Anyway... the payscale leads me to think this was the last we'll see of this until a Christmas special a few years from now.
 
I'm with you on all of the above points, jimv1. I think it has suffered from trying to be too clever. It annoys me that Sherlock can be superhuman in his intellect and knowledge one minute and then thick as pig s**t the next.

When a hand grenade flys into the room, he has to ask Mycroft what it is. That's a line for Watson surely?

And the stupid scenario at the beginning with Mycroft running scared, what a load of nonsense.

I thought the premise of one last puzzle was good but rather than having it set in the prison, she could have had Sherlock running around London, solving all sorts of cases or problems that elluded him over the years. It feels like they maybe spent so much on the set that they had to use it a lot.
 
When a hand grenade flys into the room, he has to ask Mycroft what it is. That's a line for Watson surely?

As for the motion detection grenade, what if the dog had been in the room? Or anything else like one of Holmes' experiments that could be moving?
That would have been the end of it right there. Boom. The whole thing blows apart before sister gets to play her games.

The gimmick overcomes reason and that's the main problem for this show.
 
As for the motion detection grenade, what if the dog had been in the room? Or anything else like one of Holmes' experiments that could be moving?
That would have been the end of it right there. Boom. The whole thing blows apart before sister gets to play her games.

The gimmick overcomes reason and that's the main problem for this show.

And another thing...Mycroft and Holmes were talking about minimising casualties from the grenade by waiting for Mrs. Hudson to be at the back of the house and also mentionening that the café was closed.

After the explosion we see that it has blackened the wallpaper and burnt the furniture. Not a whiff of structural damage at all nor even a sprained ankle from throwing themselves out of a second storey window onto the street below.

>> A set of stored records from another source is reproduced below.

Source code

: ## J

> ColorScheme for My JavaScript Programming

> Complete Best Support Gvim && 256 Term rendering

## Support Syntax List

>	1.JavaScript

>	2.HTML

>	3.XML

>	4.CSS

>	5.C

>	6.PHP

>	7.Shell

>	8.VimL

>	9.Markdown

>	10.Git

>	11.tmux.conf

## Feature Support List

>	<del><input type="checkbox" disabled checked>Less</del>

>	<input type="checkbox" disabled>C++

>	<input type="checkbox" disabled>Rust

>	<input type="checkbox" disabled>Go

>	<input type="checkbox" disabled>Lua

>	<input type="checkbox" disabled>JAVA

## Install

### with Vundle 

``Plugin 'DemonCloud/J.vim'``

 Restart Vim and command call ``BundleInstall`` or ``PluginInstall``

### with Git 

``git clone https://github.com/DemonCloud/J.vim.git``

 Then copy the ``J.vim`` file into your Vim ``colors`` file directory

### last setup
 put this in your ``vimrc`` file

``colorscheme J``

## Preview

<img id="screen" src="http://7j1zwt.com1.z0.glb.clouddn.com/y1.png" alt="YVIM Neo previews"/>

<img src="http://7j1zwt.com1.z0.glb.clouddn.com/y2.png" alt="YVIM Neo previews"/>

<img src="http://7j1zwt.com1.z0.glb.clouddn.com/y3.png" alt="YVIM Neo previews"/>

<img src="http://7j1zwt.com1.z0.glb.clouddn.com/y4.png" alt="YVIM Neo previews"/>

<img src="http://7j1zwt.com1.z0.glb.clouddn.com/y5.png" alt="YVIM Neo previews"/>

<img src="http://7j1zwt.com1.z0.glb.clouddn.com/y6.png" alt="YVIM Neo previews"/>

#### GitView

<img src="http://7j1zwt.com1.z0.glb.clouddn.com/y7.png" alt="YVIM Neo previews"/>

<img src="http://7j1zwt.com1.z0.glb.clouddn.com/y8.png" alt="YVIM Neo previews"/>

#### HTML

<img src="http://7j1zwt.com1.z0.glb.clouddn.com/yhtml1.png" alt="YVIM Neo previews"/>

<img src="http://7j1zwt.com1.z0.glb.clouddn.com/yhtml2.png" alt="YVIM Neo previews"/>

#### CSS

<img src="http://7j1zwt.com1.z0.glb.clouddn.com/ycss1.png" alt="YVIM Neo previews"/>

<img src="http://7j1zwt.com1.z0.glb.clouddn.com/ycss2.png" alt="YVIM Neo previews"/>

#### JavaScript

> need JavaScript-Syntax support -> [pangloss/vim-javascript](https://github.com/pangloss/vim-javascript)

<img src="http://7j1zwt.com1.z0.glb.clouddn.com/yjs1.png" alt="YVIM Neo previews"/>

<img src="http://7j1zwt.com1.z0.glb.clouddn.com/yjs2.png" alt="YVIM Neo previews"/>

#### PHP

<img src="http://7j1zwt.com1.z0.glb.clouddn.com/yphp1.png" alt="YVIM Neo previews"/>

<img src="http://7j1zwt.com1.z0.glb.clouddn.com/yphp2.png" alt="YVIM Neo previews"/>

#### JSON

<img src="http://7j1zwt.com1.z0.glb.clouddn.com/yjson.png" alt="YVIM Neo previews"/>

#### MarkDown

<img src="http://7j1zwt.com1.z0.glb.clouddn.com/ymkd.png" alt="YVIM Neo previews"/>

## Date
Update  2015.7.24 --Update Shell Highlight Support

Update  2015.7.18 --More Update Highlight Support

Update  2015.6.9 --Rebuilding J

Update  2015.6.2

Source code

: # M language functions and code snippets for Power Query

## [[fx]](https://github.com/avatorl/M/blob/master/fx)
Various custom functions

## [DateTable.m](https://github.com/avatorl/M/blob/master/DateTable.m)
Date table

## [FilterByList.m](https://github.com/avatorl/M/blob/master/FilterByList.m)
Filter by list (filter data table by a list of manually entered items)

The idea of this whole series being a dream seems more and more pleasing if it goes some way to explaining the weirdness of these 3 episodes.
 
And another thing...Mycroft and Holmes were talking about minimising casualties from the grenade by waiting for Mrs. Hudson to be at the back of the house and also mentionening that the café was closed.

After the explosion we see that it has blackened the wallpaper and burnt the furniture. Not a whiff of structural damage at all nor even a sprained ankle from throwing themselves out of a second storey window onto the street below.

The idea of this whole series being a dream seems more and more pleasing if it goes some way to explaining the weirdness of these 3 episodes.

Bobby in the shower.
 
I used to joke that Downton Abbey would end with a massive flood filling the house while the cast swam around desperately looking for their hats and then there'd be a massive explosion but they'd all burst out of the top floor windows in slow motion on jet skis.

Sherlock was pretty much that.
 
Sorry, I'm not following you there, Quake. What do you mean?

An infamous 80s Dallas story line where an entire season was explained away as a dream. This was signalled by a previously "dead" character coming out of the shower and waking the dreamer.